> [PROBLEM TO WORK ON]: The following data has a line with "too, is done" and a line with "1. Get charm". Write out exactly those lines and all the lines between them.

> [Collected data]:
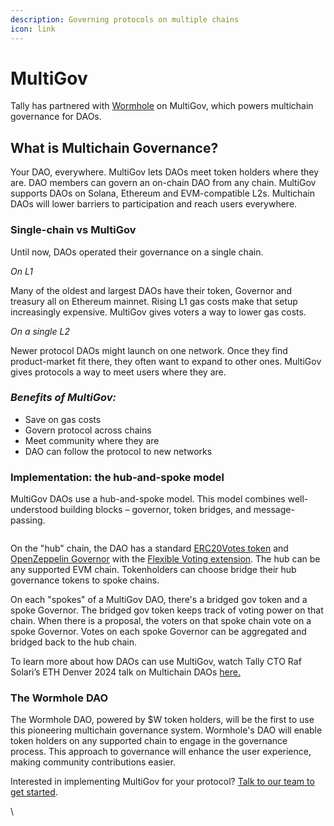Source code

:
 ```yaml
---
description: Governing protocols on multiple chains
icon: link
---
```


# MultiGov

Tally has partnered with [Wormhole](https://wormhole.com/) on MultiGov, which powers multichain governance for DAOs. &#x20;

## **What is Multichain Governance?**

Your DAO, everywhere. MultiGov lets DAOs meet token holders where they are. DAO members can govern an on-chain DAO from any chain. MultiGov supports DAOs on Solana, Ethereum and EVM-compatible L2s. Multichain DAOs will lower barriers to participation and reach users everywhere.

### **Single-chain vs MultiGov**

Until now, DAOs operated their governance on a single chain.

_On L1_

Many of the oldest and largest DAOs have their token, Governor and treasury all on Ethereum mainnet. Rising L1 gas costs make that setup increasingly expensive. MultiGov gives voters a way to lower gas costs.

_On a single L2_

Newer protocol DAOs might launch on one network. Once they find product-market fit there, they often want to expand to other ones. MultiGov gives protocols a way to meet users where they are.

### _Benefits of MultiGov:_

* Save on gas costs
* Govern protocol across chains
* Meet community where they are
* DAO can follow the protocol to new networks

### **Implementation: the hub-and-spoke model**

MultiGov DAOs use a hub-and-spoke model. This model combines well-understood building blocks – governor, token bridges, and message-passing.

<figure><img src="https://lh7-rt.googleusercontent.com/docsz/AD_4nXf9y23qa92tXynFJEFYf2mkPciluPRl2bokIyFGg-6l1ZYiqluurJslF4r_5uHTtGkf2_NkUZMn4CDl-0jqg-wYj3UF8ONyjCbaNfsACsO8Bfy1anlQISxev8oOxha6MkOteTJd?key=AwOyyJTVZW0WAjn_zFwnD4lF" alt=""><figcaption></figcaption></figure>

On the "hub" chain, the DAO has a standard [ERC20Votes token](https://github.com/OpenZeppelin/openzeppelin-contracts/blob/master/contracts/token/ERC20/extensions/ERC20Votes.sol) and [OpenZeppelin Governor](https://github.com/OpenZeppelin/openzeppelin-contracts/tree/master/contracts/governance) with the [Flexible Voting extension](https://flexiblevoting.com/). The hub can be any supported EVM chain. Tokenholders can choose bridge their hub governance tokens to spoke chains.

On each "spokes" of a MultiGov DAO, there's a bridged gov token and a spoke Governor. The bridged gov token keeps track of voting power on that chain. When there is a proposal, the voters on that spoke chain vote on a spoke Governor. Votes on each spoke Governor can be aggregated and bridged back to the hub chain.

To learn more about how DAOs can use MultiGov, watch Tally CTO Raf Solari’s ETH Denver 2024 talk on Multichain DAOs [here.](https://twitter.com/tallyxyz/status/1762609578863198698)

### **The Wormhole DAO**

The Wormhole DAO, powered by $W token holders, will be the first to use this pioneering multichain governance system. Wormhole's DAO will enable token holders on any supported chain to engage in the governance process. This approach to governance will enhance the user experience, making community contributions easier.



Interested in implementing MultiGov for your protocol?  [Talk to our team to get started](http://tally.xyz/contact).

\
...
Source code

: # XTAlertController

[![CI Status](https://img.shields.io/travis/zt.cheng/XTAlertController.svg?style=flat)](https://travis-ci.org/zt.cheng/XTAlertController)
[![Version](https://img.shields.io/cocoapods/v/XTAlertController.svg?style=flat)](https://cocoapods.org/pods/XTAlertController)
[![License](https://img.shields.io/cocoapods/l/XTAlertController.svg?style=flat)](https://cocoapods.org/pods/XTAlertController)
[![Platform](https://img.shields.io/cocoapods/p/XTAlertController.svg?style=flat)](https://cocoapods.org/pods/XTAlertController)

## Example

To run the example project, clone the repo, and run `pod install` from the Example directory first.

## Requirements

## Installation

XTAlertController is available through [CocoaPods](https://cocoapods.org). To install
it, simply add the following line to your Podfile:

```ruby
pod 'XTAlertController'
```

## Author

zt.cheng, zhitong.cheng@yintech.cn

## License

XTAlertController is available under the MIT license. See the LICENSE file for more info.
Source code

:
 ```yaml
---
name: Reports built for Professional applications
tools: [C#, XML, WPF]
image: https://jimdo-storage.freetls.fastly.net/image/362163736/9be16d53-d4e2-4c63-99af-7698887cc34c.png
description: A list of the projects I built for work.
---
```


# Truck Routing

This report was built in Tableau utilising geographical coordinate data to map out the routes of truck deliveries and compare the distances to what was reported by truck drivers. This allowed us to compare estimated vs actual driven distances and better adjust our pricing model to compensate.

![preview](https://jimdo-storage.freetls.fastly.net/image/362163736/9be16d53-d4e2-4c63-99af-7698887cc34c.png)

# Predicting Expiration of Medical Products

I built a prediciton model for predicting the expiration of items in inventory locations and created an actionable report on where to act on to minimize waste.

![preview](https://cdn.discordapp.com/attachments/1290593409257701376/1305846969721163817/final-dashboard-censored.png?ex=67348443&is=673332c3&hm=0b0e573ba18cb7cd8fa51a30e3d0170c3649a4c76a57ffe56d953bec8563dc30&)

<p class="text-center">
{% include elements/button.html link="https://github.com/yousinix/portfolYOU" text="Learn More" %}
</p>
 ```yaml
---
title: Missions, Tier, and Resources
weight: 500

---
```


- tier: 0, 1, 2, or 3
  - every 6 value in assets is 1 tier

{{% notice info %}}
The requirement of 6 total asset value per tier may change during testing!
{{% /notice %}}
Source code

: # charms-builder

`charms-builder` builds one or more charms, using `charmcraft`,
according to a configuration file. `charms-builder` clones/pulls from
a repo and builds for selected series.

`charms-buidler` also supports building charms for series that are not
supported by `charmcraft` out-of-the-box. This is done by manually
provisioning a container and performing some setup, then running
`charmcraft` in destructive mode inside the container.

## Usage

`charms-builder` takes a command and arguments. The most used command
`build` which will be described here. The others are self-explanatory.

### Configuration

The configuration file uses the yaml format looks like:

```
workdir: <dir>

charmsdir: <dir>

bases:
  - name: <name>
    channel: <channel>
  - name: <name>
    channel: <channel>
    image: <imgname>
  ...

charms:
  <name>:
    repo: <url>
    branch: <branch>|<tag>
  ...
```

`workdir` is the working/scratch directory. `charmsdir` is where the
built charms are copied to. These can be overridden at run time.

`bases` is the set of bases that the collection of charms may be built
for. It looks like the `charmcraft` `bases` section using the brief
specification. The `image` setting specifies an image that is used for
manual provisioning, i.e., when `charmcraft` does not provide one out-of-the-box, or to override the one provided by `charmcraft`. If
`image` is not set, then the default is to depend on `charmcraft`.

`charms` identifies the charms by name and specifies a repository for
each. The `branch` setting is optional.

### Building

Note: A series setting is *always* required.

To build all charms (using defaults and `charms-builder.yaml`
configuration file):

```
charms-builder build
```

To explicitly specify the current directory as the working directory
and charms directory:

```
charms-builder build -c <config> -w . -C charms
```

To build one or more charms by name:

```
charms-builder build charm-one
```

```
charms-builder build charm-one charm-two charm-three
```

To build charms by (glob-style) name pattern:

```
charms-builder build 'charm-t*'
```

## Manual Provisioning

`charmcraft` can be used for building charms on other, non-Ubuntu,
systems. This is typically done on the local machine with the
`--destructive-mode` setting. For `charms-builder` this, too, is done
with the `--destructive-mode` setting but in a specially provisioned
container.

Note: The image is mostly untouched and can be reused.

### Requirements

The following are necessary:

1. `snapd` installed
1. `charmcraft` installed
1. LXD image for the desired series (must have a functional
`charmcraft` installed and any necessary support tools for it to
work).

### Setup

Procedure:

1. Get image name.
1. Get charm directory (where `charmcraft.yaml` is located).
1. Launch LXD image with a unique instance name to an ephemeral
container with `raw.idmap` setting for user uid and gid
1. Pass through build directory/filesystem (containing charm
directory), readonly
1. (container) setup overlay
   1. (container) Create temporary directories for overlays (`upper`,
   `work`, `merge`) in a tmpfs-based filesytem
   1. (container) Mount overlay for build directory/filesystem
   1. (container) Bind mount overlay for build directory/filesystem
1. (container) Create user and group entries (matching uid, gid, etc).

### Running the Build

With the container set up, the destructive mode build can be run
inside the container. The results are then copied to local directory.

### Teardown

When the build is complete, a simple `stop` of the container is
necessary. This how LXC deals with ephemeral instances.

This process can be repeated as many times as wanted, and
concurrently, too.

> [OUTPUT OF THE EXERCISE]:
`--destructive-mode` setting. For `charms-builder` this, too, is done
with the `--destructive-mode` setting but in a specially provisioned
container.

Note: The image is mostly untouched and can be reused.

### Requirements

The following are necessary:

1. `snapd` installed
1. `charmcraft` installed
1. LXD image for the desired series (must have a functional
`charmcraft` installed and any necessary support tools for it to
work).

### Setup

Procedure:

1. Get image name.
1. Get charm directory (where `charmcraft.yaml` is located).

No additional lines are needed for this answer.